◆ Work instruction
Would you copy each line of the records that includes the word "Installation"?

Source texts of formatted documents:

--- START ---

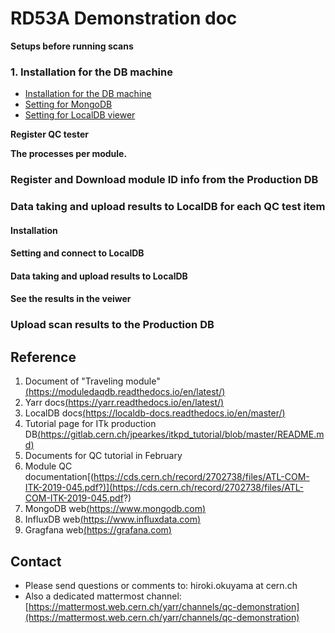 # RD53A Demonstration doc

**Setups before running scans**
### 1. Installation for the DB machine
* [Installation for the DB machine](database_demonstration_install_db_machine.md)
* [Setting for MongoDB](database_demonstration_mongodb.md)
* [Setting for LocalDB viewer](database_demonstration_viewer.md)

**Register QC tester**

**The processes per module.**

### Register and Download module ID info from the Production DB

### Data taking and upload results to LocalDB for each QC test item

#### Installation
#### Setting and connect to LocalDB
#### Data taking and upload results to LocalDB
#### See the results in the veiwer

### Upload scan results to the Production DB 


## Reference

1. Document of "Traveling module"[(https://moduledaqdb.readthedocs.io/en/latest/)](https://moduledaqdb.readthedocs.io/en/latest/)
2. Yarr docs[(https://yarr.readthedocs.io/en/latest/)](https://yarr.readthedocs.io/en/latest/)
3. LocalDB docs[(https://localdb-docs.readthedocs.io/en/master/)](https://localdb-docs.readthedocs.io/en/master/)
4. Tutorial page for ITk production DB[(https://gitlab.cern.ch/jpearkes/itkpd_tutorial/blob/master/README.md)](https://gitlab.cern.ch/jpearkes/itkpd_tutorial/blob/master/README.md)
5. Documents for QC tutorial in February[]()
6. Module QC documentation[(https://cds.cern.ch/record/2702738/files/ATL-COM-ITK-2019-045.pdf?)](https://cds.cern.ch/record/2702738/files/ATL-COM-ITK-2019-045.pdf?)
7. MongoDB web[(https://www.mongodb.com)](https://www.mongodb.com)
8. InfluxDB web[(https://www.influxdata.com)](https://www.influxdata.com)
9. Gragfana web[(https://grafana.com)](https://grafana.com)

## Contact

* Please send questions or comments to: hiroki.okuyama at cern.ch
* Also a dedicated mattermost channel:[https://mattermost.web.cern.ch/yarr/channels/qc-demonstration](https://mattermost.web.cern.ch/yarr/channels/qc-demonstration)

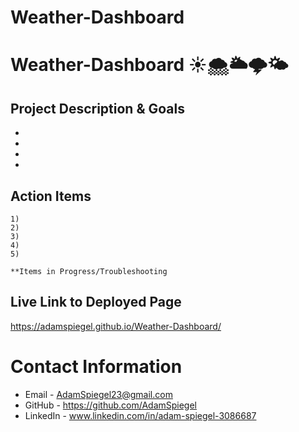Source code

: # Weather-Dashboard

# Weather-Dashboard ☀️🌨️🌥️🌩️🌤️

## Project Description & Goals
   *  

   * 
   
   * 

   * 


## Action Items 

    1) 
    2) 
    3) 
    4) 
    5) 

    **Items in Progress/Troubleshooting 
 
    
<!-- Insert updated screenshots below of Weather Dashboard -->
<!-- 
 <img src="Screenshot (34).png" alt="Day Planner Image 1">

 <img src="Screenshot (35).png" alt="Day Planner Image 2">  -->



## Live Link to Deployed Page

 https://adamspiegel.github.io/Weather-Dashboard/

 
# Contact Information
* Email - AdamSpiegel23@gmail.com
* GitHub - https://github.com/AdamSpiegel
* LinkedIn - www.linkedin.com/in/adam-spiegel-3086687
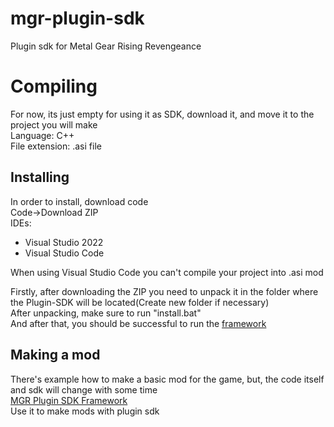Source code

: # mgr-plugin-sdk
Plugin sdk for Metal Gear Rising Revengeance

# Compiling
For now, its just empty for using it as SDK, download it, and move it to the project you will make <br />
Language: C++ <br />
File extension: .asi file <br />
## Installing
In order to install, download code <br />
Code->Download ZIP <br />
IDEs:
* Visual Studio 2022
* Visual Studio Code

When using Visual Studio Code you can't compile your project into .asi mod<br/>

Firstly, after downloading the ZIP you need to unpack it in the folder where the Plugin-SDK will be located(Create new folder if necessary)<br/>
After unpacking, make sure to run "install.bat"<br/>
And after that, you should be successful to run the [framework]((https://github.com/user-attachments/files/18361389/MGRPluginFramework.zip))<br/>

## Making a mod

There's example how to make a basic mod for the game, but, the code itself and sdk will change with some time<br/>
[MGR Plugin SDK Framework]((https://github.com/user-attachments/files/18361389/MGRPluginFramework.zip))<br />
Use it to make mods with plugin sdk
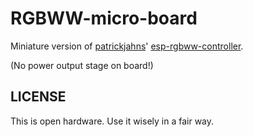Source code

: RGBWW-micro-board
=================

Miniature version of [patrickjahns](https://github.com/patrickjahns/)'
[esp-rgbww-controller](https://github.com/patrickjahns/esp_rgbww_controller).

(No power output stage on board!)

LICENSE
-------

This is open hardware. Use it wisely in a fair way.

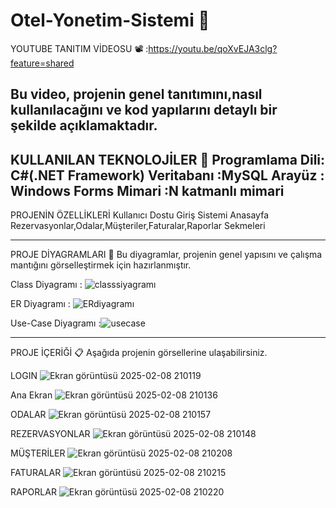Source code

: # Otel-Yonetim-Sistemi 💼

YOUTUBE TANITIM VİDEOSU 📽 
:https://youtu.be/qoXvEJA3clg?feature=shared

Bu video, projenin genel tanıtımını,nasıl kullanılacağını ve kod yapılarını detaylı bir şekilde açıklamaktadır.
-------------------------------------------------------------------------------------------------------------------
KULLANILAN TEKNOLOJİLER 🚀
Programlama Dili: C#(.NET Framework)
Veritabanı :MySQL
Arayüz : Windows Forms
Mimari :N katmanlı mimari
------------------------------------------------------------------------------------------------------------------
PROJENİN ÖZELLİKLERİ 
Kullanıcı Dostu Giriş Sistemi
Anasayfa
Rezervasyonlar,Odalar,Müşteriler,Faturalar,Raporlar Sekmeleri

-------------------------------------------------------------------------------------------------------------------
PROJE DİYAGRAMLARI 🔄
Bu diyagramlar, projenin genel yapısını ve çalışma mantığını görselleştirmek için hazırlanmıştır.

Class Diyagramı : ![classsiyagramı](https://github.com/user-attachments/assets/4d21f6df-0365-4a3a-9e04-7cddfa719664)

ER Diyagramı : 
![ERdiyagramı](https://github.com/user-attachments/assets/b3cc520f-7ebc-4d94-a9cd-95f122eaf347)


Use-Case Diyagramı :![usecase](https://github.com/user-attachments/assets/61467b0d-3d43-403c-aadf-c94e4b54e0fc)

--------------------------------------------------------------------------------------------------------------------
PROJE İÇERİĞİ 📋
Aşağıda projenin görsellerine ulaşabilirsiniz.

LOGIN 
![Ekran görüntüsü 2025-02-08 210119](https://github.com/user-attachments/assets/14748407-4896-4203-b5c2-6c7e8fff68f2)

Ana Ekran 
![Ekran görüntüsü 2025-02-08 210136](https://github.com/user-attachments/assets/ca142e64-3975-4872-8166-72f7bc280218)



ODALAR 
![Ekran görüntüsü 2025-02-08 210157](https://github.com/user-attachments/assets/db151697-dfe4-40db-99bf-dc474e7de4bd)


REZERVASYONLAR
![Ekran görüntüsü 2025-02-08 210148](https://github.com/user-attachments/assets/0819b0f6-552b-4659-aa5a-ddba9f350aa8)


MÜŞTERİLER
![Ekran görüntüsü 2025-02-08 210208](https://github.com/user-attachments/assets/09559c28-763d-414c-8263-665c5c6d565a)


FATURALAR
![Ekran görüntüsü 2025-02-08 210215](https://github.com/user-attachments/assets/4d1ef2b1-58db-4ed8-994e-ae3d3e5ec3eb)


RAPORLAR
![Ekran görüntüsü 2025-02-08 210220](https://github.com/user-attachments/assets/d04eeb04-2ea4-4ca3-86f3-4404d4eda962)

--- END ---

◆ Answer to this task
### 1. Installation for the DB machine
* [Installation for the DB machine](database_demonstration_install_db_machine.md)
#### Installation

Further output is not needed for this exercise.